• **Problem statement**:
Once the pictures are set aside, transcribe the remaining data exactly.

(Pictures paired with source code)
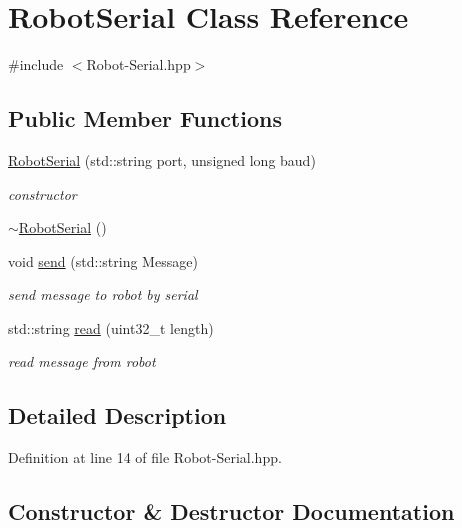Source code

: \hypertarget{class_robot_serial}{}\section{Robot\+Serial Class Reference}
\label{class_robot_serial}


{\ttfamily \#include $<$Robot-\/\+Serial.\+hpp$>$}

\subsection*{Public Member Functions}
\begin{DoxyCompactItemize}
\item 
\hyperlink{class_robot_serial_a3304340db412d4a8e79258c39f908812}{Robot\+Serial} (std\+::string port, unsigned long baud)
\begin{DoxyCompactList}\small\item\em constructor \end{DoxyCompactList}\item 
\hyperlink{class_robot_serial_a1a28818f2b86670f0d8591c5d2e80353}{$\sim$\+Robot\+Serial} ()
\item 
void \hyperlink{class_robot_serial_a48929a3b47818cf3366b003b121ed539}{send} (std\+::string Message)
\begin{DoxyCompactList}\small\item\em send message to robot by serial \end{DoxyCompactList}\item 
std\+::string \hyperlink{class_robot_serial_a2bfa4d4a724c81c8f8b06d47a3c747fb}{read} (uint32\+\_\+t length)
\begin{DoxyCompactList}\small\item\em read message from robot \end{DoxyCompactList}\end{DoxyCompactItemize}


\subsection{Detailed Description}


Definition at line 14 of file Robot-\/\+Serial.\+hpp.



\subsection{Constructor \& Destructor Documentation}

• **Output below**:
Source code

: \hypertarget{class_robot_serial}{}\section{Robot\+Serial Class Reference}
\label{class_robot_serial}


{\ttfamily \#include $<$Robot-\/\+Serial.\+hpp$>$}

\subsection*{Public Member Functions}
\begin{DoxyCompactItemize}
\item 
\hyperlink{class_robot_serial_a3304340db412d4a8e79258c39f908812}{Robot\+Serial} (std\+::string port, unsigned long baud)
\begin{DoxyCompactList}\small\item\em constructor \end{DoxyCompactList}\item 
\hyperlink{class_robot_serial_a1a28818f2b86670f0d8591c5d2e80353}{$\sim$\+Robot\+Serial} ()
\item 
void \hyperlink{class_robot_serial_a48929a3b47818cf3366b003b121ed539}{send} (std\+::string Message)
\begin{DoxyCompactList}\small\item\em send message to robot by serial \end{DoxyCompactList}\item 
std\+::string \hyperlink{class_robot_serial_a2bfa4d4a724c81c8f8b06d47a3c747fb}{read} (uint32\+\_\+t length)
\begin{DoxyCompactList}\small\item\em read message from robot \end{DoxyCompactList}\end{DoxyCompactItemize}


\subsection{Detailed Description}


Definition at line 14 of file Robot-\/\+Serial.\+hpp.



\subsection{Constructor \& Destructor Documentation}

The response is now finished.